Collection entries
---
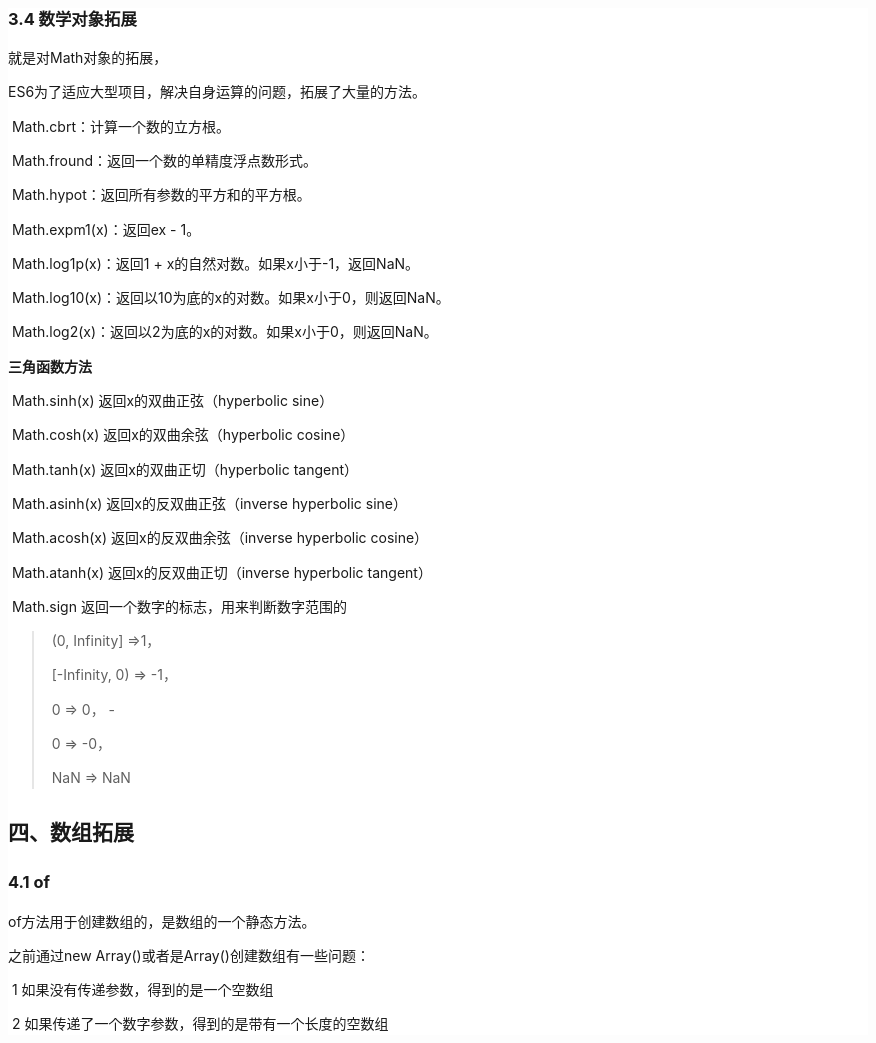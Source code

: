 

### 3.4 数学对象拓展

就是对Math对象的拓展，

ES6为了适应大型项目，解决自身运算的问题，拓展了大量的方法。

​	Math.cbrt：计算一个数的立方根。

​	Math.fround：返回一个数的单精度浮点数形式。

​	Math.hypot：返回所有参数的平方和的平方根。

​	Math.expm1(x)：返回ex - 1。

​	Math.log1p(x)：返回1 + x的自然对数。如果x小于-1，返回NaN。

​	Math.log10(x)：返回以10为底的x的对数。如果x小于0，则返回NaN。

​	Math.log2(x)：返回以2为底的x的对数。如果x小于0，则返回NaN。

**三角函数方法**

​	Math.sinh(x) 返回x的双曲正弦（hyperbolic sine）

​	Math.cosh(x) 返回x的双曲余弦（hyperbolic cosine）

​	Math.tanh(x) 返回x的双曲正切（hyperbolic tangent）

​	Math.asinh(x) 返回x的反双曲正弦（inverse hyperbolic sine）

​	Math.acosh(x) 返回x的反双曲余弦（inverse hyperbolic cosine）

​	Math.atanh(x) 返回x的反双曲正切（inverse hyperbolic tangent）

​	Math.sign 返回一个数字的标志，用来判断数字范围的

> ​		(0, Infinity] =>1，		
>
> ​		[-Infinity, 0) => -1，		
>
> ​		0 => 0，		-
>
> ​		0  => -0，	
>
> ​		NaN  => NaN



## 四、数组拓展

### 4.1 of

of方法用于创建数组的，是数组的一个静态方法。

 之前通过new Array()或者是Array()创建数组有一些问题：

​		 1 如果没有传递参数，得到的是一个空数组

​		 2 如果传递了一个数字参数，得到的是带有一个长度的空数组
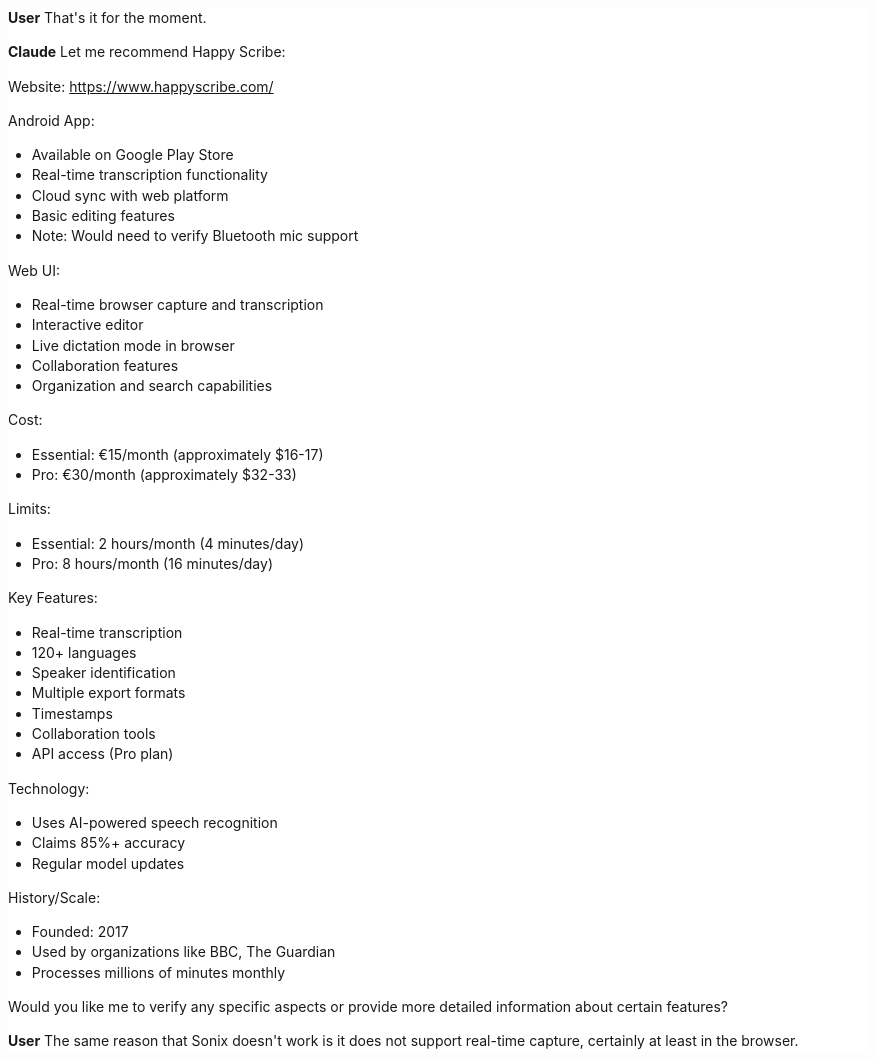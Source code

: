 
**User**
That's it for the moment.


**Claude**
Let me recommend Happy Scribe:

Website: https://www.happyscribe.com/

Android App:
- Available on Google Play Store
- Real-time transcription functionality
- Cloud sync with web platform
- Basic editing features
- Note: Would need to verify Bluetooth mic support

Web UI:
- Real-time browser capture and transcription
- Interactive editor
- Live dictation mode in browser
- Collaboration features
- Organization and search capabilities

Cost:
- Essential: €15/month (approximately $16-17)
- Pro: €30/month (approximately $32-33)

Limits:
- Essential: 2 hours/month (4 minutes/day)
- Pro: 8 hours/month (16 minutes/day)

Key Features:
- Real-time transcription
- 120+ languages
- Speaker identification
- Multiple export formats
- Timestamps
- Collaboration tools
- API access (Pro plan)

Technology:
- Uses AI-powered speech recognition
- Claims 85%+ accuracy
- Regular model updates

History/Scale:
- Founded: 2017
- Used by organizations like BBC, The Guardian
- Processes millions of minutes monthly

Would you like me to verify any specific aspects or provide more detailed information about certain features?


**User**
The same reason that Sonix doesn't work is it does not support real-time capture, certainly at least in the browser.
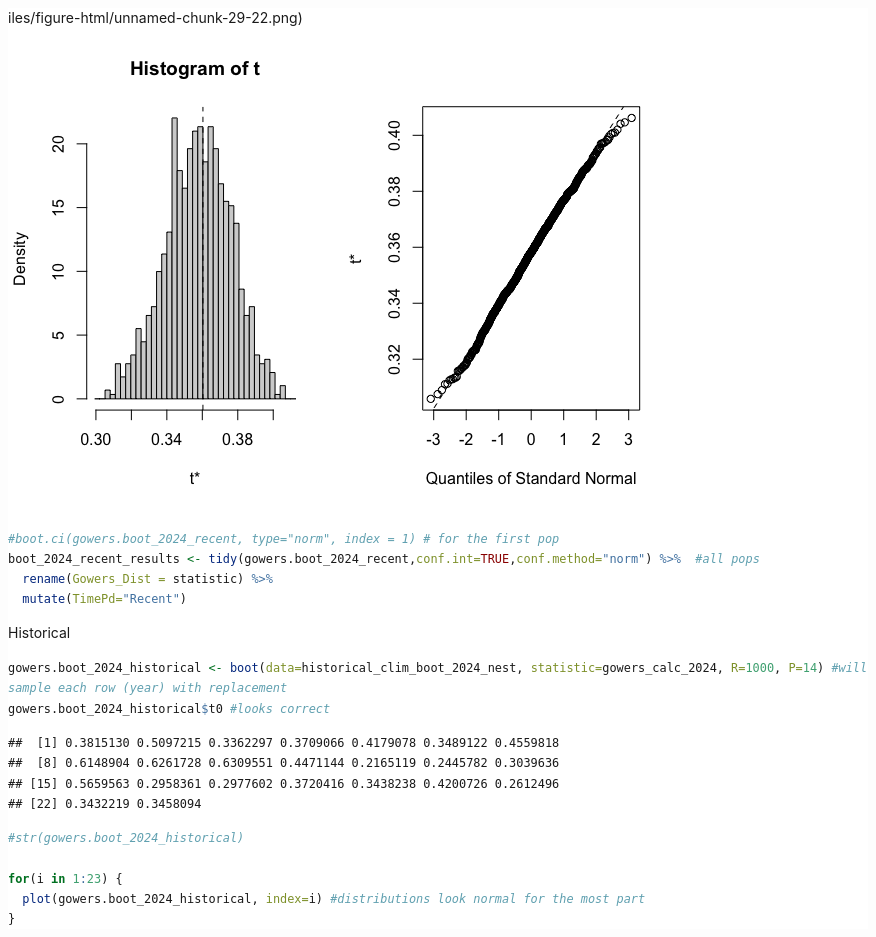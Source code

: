 iles/figure-html/unnamed-chunk-29-22.png)![](WL2_climatedist_growthseason_files/figure-html/unnamed-chunk-29-23.png)

``` r
#boot.ci(gowers.boot_2024_recent, type="norm", index = 1) # for the first pop
boot_2024_recent_results <- tidy(gowers.boot_2024_recent,conf.int=TRUE,conf.method="norm") %>%  #all pops
  rename(Gowers_Dist = statistic) %>% 
  mutate(TimePd="Recent")
```

Historical

``` r
gowers.boot_2024_historical <- boot(data=historical_clim_boot_2024_nest, statistic=gowers_calc_2024, R=1000, P=14) #will sample each row (year) with replacement 
gowers.boot_2024_historical$t0 #looks correct 
```

```
##  [1] 0.3815130 0.5097215 0.3362297 0.3709066 0.4179078 0.3489122 0.4559818
##  [8] 0.6148904 0.6261728 0.6309551 0.4471144 0.2165119 0.2445782 0.3039636
## [15] 0.5659563 0.2958361 0.2977602 0.3720416 0.3438238 0.4200726 0.2612496
## [22] 0.3432219 0.3458094
```

``` r
#str(gowers.boot_2024_historical)

for(i in 1:23) {
  plot(gowers.boot_2024_historical, index=i) #distributions look normal for the most part 
}
```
---
_Assignment_
Return the preceding entries verbatim, with the pictures excluded.

_Written solution_
Source code

: 

### 3.4 数学对象拓展

就是对Math对象的拓展，

ES6为了适应大型项目，解决自身运算的问题，拓展了大量的方法。

​	Math.cbrt：计算一个数的立方根。

​	Math.fround：返回一个数的单精度浮点数形式。

​	Math.hypot：返回所有参数的平方和的平方根。

​	Math.expm1(x)：返回ex - 1。

​	Math.log1p(x)：返回1 + x的自然对数。如果x小于-1，返回NaN。

​	Math.log10(x)：返回以10为底的x的对数。如果x小于0，则返回NaN。

​	Math.log2(x)：返回以2为底的x的对数。如果x小于0，则返回NaN。

**三角函数方法**

​	Math.sinh(x) 返回x的双曲正弦（hyperbolic sine）

​	Math.cosh(x) 返回x的双曲余弦（hyperbolic cosine）

​	Math.tanh(x) 返回x的双曲正切（hyperbolic tangent）

​	Math.asinh(x) 返回x的反双曲正弦（inverse hyperbolic sine）

​	Math.acosh(x) 返回x的反双曲余弦（inverse hyperbolic cosine）

​	Math.atanh(x) 返回x的反双曲正切（inverse hyperbolic tangent）

​	Math.sign 返回一个数字的标志，用来判断数字范围的

> ​		(0, Infinity] =>1，		
>
> ​		[-Infinity, 0) => -1，		
>
> ​		0 => 0，		-
>
> ​		0  => -0，	
>
> ​		NaN  => NaN



## 四、数组拓展

### 4.1 of

of方法用于创建数组的，是数组的一个静态方法。

 之前通过new Array()或者是Array()创建数组有一些问题：

​		 1 如果没有传递参数，得到的是一个空数组

​		 2 如果传递了一个数字参数，得到的是带有一个长度的空数组
Source code

: 
**User**
That's it for the moment.


**Claude**
Let me recommend Happy Scribe:

Website: https://www.happyscribe.com/

Android App:
- Available on Google Play Store
- Real-time transcription functionality
- Cloud sync with web platform
- Basic editing features
- Note: Would need to verify Bluetooth mic support

Web UI:
- Real-time browser capture and transcription
- Interactive editor
- Live dictation mode in browser
- Collaboration features
- Organization and search capabilities

Cost:
- Essential: €15/month (approximately $16-17)
- Pro: €30/month (approximately $32-33)

Limits:
- Essential: 2 hours/month (4 minutes/day)
- Pro: 8 hours/month (16 minutes/day)

Key Features:
- Real-time transcription
- 120+ languages
- Speaker identification
- Multiple export formats
- Timestamps
- Collaboration tools
- API access (Pro plan)

Technology:
- Uses AI-powered speech recognition
- Claims 85%+ accuracy
- Regular model updates

History/Scale:
- Founded: 2017
- Used by organizations like BBC, The Guardian
- Processes millions of minutes monthly

Would you like me to verify any specific aspects or provide more detailed information about certain features?


**User**
The same reason that Sonix doesn't work is it does not support real-time capture, certainly at least in the browser.
Source code

: iles/figure-html/unnamed-chunk-29-22.png)![](WL2_climatedist_growthseason_files/figure-html/unnamed-chunk-29-23.png)

``` r
#boot.ci(gowers.boot_2024_recent, type="norm", index = 1) # for the first pop
boot_2024_recent_results <- tidy(gowers.boot_2024_recent,conf.int=TRUE,conf.method="norm") %>%  #all pops
  rename(Gowers_Dist = statistic) %>% 
  mutate(TimePd="Recent")
```

Historical

``` r
gowers.boot_2024_historical <- boot(data=historical_clim_boot_2024_nest, statistic=gowers_calc_2024, R=1000, P=14) #will sample each row (year) with replacement 
gowers.boot_2024_historical$t0 #looks correct 
```

```
##  [1] 0.3815130 0.5097215 0.3362297 0.3709066 0.4179078 0.3489122 0.4559818
##  [8] 0.6148904 0.6261728 0.6309551 0.4471144 0.2165119 0.2445782 0.3039636
## [15] 0.5659563 0.2958361 0.2977602 0.3720416 0.3438238 0.4200726 0.2612496
## [22] 0.3432219 0.3458094
```

``` r
#str(gowers.boot_2024_historical)

for(i in 1:23) {
  plot(gowers.boot_2024_historical, index=i) #distributions look normal for the most part 
}
```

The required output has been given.